▶ [Task to carry out]:
Please give the count of lines in the listing underneath that hold "considered", leaving out everything else.

▶ [Exercise inputs]:
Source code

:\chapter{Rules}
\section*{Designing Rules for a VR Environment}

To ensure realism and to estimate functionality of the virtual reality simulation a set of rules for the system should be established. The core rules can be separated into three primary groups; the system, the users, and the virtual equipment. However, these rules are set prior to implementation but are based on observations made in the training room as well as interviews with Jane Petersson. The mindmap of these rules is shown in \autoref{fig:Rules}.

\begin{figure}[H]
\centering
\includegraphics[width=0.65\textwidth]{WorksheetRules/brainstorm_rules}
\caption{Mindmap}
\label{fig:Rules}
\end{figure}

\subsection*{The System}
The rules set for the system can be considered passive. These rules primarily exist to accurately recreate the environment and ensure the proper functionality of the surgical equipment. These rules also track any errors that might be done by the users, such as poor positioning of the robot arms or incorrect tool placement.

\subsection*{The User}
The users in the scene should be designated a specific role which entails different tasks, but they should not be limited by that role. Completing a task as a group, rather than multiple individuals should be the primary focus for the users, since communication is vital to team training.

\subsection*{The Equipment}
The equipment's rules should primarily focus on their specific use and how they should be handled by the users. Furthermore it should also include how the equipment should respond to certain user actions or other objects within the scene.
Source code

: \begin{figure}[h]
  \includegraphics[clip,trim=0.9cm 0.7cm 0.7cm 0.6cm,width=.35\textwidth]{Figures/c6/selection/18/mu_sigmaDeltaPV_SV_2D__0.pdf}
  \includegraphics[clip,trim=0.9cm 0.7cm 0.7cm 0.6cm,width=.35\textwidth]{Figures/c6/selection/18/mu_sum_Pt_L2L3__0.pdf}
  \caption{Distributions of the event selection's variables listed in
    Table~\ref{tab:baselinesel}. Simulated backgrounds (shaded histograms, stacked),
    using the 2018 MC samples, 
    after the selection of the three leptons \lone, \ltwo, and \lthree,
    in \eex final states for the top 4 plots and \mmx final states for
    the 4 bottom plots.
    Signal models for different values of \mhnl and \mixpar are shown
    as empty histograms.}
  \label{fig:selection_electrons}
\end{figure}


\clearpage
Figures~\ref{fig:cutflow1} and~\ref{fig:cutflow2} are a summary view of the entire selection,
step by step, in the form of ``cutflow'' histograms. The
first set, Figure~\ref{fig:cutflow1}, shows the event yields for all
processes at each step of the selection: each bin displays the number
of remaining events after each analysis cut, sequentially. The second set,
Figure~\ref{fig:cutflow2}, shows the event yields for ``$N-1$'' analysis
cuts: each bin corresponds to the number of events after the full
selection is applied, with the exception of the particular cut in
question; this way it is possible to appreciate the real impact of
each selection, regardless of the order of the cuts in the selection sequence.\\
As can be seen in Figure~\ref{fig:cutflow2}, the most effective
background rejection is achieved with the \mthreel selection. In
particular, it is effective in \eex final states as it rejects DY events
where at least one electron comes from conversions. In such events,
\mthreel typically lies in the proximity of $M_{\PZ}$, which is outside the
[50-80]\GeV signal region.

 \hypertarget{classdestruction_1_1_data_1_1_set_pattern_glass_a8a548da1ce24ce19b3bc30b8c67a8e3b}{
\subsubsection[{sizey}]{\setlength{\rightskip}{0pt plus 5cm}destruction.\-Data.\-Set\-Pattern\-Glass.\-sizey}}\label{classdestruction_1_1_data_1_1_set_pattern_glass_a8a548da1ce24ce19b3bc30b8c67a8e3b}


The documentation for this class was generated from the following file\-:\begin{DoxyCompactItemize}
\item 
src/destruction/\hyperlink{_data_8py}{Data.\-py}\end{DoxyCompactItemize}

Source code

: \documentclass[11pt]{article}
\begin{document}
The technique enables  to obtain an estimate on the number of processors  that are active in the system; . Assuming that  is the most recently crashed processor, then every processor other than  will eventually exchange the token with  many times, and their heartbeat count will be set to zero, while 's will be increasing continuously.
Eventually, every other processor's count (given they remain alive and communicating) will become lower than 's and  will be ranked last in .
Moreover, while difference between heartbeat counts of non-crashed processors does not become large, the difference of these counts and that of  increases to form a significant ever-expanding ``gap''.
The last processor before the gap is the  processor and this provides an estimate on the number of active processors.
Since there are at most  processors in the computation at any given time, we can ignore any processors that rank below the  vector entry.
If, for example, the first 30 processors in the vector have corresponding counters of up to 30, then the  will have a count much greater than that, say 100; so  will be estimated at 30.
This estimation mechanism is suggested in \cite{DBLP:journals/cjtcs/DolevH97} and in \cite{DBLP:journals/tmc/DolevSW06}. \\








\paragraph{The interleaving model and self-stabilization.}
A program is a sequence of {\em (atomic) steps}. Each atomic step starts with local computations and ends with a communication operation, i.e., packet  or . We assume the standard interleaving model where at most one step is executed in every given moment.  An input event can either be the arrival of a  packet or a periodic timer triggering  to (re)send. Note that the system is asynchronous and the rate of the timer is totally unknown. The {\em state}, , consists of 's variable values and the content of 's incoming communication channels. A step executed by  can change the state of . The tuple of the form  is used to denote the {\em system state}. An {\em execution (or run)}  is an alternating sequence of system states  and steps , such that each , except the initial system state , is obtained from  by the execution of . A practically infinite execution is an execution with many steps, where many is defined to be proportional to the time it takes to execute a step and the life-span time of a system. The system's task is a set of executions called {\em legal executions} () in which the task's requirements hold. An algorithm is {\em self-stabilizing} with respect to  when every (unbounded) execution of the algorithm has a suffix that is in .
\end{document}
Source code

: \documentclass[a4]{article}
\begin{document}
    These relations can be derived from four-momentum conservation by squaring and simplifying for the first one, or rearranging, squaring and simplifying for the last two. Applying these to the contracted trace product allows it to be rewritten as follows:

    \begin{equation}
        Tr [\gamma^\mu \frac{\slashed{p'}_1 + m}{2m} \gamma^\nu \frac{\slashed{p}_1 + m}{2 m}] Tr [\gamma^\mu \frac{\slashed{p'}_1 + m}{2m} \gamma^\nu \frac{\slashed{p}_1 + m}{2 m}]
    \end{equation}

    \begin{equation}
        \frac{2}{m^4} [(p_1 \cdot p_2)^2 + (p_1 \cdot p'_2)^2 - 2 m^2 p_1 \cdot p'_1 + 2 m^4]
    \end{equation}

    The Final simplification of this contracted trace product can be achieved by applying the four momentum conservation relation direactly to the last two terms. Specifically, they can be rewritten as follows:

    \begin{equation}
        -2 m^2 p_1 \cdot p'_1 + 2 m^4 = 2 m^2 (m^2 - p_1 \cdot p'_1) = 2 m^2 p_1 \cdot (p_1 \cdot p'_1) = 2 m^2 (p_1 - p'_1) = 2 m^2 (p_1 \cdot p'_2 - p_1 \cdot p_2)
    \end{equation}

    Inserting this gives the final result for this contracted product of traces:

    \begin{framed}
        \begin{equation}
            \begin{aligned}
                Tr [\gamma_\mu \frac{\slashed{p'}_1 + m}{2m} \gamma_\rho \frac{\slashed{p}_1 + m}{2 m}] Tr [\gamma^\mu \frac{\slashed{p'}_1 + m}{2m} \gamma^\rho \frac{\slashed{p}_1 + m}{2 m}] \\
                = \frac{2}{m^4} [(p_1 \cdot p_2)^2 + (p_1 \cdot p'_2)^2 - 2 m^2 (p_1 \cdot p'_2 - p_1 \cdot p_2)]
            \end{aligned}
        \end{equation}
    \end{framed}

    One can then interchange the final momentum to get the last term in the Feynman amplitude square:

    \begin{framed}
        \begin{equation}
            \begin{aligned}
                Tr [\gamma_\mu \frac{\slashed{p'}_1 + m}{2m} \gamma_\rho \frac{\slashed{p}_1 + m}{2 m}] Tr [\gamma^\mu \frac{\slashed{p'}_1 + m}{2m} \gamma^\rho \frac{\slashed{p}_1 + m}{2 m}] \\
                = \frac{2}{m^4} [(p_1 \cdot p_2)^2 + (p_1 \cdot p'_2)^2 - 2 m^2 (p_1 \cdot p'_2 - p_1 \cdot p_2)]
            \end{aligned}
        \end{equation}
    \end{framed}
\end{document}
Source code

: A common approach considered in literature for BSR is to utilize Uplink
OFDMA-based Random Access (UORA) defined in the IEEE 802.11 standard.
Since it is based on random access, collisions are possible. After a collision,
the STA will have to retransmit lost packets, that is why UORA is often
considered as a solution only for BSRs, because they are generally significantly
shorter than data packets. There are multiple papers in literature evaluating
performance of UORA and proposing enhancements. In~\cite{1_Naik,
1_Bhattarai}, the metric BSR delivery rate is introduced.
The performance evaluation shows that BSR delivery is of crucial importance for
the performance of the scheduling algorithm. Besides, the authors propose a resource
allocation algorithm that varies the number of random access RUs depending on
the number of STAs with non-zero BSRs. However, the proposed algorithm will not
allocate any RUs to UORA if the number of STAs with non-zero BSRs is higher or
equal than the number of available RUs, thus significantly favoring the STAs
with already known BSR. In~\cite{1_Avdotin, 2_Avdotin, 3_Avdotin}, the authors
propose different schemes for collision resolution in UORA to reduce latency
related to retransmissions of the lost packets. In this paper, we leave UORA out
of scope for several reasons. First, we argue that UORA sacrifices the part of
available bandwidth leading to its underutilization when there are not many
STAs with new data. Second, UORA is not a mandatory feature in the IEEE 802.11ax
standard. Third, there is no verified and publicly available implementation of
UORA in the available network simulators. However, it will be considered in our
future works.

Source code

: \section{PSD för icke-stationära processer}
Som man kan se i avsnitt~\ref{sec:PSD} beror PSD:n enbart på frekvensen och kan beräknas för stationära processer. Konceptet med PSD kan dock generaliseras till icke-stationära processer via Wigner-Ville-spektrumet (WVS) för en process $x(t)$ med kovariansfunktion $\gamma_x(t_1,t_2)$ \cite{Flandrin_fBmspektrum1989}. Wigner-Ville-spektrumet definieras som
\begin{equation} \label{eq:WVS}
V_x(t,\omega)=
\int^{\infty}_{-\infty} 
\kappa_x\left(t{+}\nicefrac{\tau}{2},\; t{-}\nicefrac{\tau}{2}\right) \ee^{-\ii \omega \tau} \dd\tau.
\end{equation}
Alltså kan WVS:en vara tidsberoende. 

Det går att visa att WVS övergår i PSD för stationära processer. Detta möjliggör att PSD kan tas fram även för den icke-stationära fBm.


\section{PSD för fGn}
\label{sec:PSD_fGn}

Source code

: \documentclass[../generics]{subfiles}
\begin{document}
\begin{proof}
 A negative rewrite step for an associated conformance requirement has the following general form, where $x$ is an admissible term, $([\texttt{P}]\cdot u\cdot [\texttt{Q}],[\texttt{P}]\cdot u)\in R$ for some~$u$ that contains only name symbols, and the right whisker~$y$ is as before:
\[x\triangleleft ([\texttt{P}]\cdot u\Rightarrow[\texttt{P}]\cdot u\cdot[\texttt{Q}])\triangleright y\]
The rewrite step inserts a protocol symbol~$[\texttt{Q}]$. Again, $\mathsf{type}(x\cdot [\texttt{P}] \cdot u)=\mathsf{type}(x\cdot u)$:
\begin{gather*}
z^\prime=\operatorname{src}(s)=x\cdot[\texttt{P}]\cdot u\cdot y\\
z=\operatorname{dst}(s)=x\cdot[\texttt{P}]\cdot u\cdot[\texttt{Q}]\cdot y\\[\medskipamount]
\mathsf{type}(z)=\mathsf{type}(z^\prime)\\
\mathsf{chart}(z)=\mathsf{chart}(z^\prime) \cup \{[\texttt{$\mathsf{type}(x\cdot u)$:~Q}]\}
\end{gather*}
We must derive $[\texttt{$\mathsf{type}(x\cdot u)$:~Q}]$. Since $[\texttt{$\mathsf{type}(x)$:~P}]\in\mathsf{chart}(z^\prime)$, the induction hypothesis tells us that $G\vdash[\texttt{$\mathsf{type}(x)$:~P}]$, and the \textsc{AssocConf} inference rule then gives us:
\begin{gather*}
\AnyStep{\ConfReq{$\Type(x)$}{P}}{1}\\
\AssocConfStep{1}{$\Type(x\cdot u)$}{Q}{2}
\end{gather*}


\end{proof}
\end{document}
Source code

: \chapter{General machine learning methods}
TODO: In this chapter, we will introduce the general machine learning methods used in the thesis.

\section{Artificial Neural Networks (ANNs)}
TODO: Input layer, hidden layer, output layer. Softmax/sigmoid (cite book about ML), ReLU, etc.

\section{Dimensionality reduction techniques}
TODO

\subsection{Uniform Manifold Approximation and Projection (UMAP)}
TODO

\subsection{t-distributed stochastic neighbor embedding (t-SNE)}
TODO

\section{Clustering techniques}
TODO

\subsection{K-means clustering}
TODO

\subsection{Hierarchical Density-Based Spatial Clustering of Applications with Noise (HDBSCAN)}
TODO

▶ [Your response]:
4